## Task requirements
In your reply, reproduce the lines from the first one below to the line containing "sign. The absolute", inclusive, exactly as they stand.

## Working data

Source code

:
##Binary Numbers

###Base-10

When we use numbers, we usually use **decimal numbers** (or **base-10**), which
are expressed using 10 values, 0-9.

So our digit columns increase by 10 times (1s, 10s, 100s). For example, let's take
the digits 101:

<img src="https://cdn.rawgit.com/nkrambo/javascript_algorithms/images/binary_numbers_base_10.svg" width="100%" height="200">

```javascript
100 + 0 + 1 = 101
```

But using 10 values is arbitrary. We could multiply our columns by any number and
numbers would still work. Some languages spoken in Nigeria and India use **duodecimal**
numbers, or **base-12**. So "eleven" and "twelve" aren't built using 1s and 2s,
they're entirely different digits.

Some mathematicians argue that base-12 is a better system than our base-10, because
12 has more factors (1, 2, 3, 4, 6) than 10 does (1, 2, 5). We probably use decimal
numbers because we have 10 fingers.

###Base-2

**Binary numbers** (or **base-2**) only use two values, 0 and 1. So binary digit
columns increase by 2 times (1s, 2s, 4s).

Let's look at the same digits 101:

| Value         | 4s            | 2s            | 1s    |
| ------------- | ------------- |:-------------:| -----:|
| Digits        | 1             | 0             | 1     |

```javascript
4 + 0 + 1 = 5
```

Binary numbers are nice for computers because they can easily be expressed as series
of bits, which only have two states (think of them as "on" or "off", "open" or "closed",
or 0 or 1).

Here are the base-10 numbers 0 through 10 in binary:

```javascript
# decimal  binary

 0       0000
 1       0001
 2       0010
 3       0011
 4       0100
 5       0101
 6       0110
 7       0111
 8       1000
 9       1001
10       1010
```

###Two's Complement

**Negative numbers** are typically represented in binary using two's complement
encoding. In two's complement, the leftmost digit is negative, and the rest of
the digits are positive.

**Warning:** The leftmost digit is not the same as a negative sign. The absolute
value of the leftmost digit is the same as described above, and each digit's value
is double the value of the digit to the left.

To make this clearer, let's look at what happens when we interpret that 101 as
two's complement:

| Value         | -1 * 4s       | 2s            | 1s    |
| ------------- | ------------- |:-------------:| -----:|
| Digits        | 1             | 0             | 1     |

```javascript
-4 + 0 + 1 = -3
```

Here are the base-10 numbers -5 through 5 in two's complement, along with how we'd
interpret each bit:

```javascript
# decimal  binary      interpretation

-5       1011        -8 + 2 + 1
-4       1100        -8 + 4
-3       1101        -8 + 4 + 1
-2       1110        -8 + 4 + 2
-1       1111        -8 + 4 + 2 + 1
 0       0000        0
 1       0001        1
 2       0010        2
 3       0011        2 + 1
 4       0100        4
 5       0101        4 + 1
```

## Response for this exercise
Source code

:
##Binary Numbers

###Base-10

When we use numbers, we usually use **decimal numbers** (or **base-10**), which
are expressed using 10 values, 0-9.

So our digit columns increase by 10 times (1s, 10s, 100s). For example, let's take
the digits 101:

<img src="https://cdn.rawgit.com/nkrambo/javascript_algorithms/images/binary_numbers_base_10.svg" width="100%" height="200">

```javascript
100 + 0 + 1 = 101
```

But using 10 values is arbitrary. We could multiply our columns by any number and
numbers would still work. Some languages spoken in Nigeria and India use **duodecimal**
numbers, or **base-12**. So "eleven" and "twelve" aren't built using 1s and 2s,
they're entirely different digits.

Some mathematicians argue that base-12 is a better system than our base-10, because
12 has more factors (1, 2, 3, 4, 6) than 10 does (1, 2, 5). We probably use decimal
numbers because we have 10 fingers.

###Base-2

**Binary numbers** (or **base-2**) only use two values, 0 and 1. So binary digit
columns increase by 2 times (1s, 2s, 4s).

Let's look at the same digits 101:

| Value         | 4s            | 2s            | 1s    |
| ------------- | ------------- |:-------------:| -----:|
| Digits        | 1             | 0             | 1     |

```javascript
4 + 0 + 1 = 5
```

Binary numbers are nice for computers because they can easily be expressed as series
of bits, which only have two states (think of them as "on" or "off", "open" or "closed",
or 0 or 1).

Here are the base-10 numbers 0 through 10 in binary:

```javascript
# decimal  binary

 0       0000
 1       0001
 2       0010
 3       0011
 4       0100
 5       0101
 6       0110
 7       0111
 8       1000
 9       1001
10       1010
```

###Two's Complement

**Negative numbers** are typically represented in binary using two's complement
encoding. In two's complement, the leftmost digit is negative, and the rest of
the digits are positive.

**Warning:** The leftmost digit is not the same as a negative sign. The absolute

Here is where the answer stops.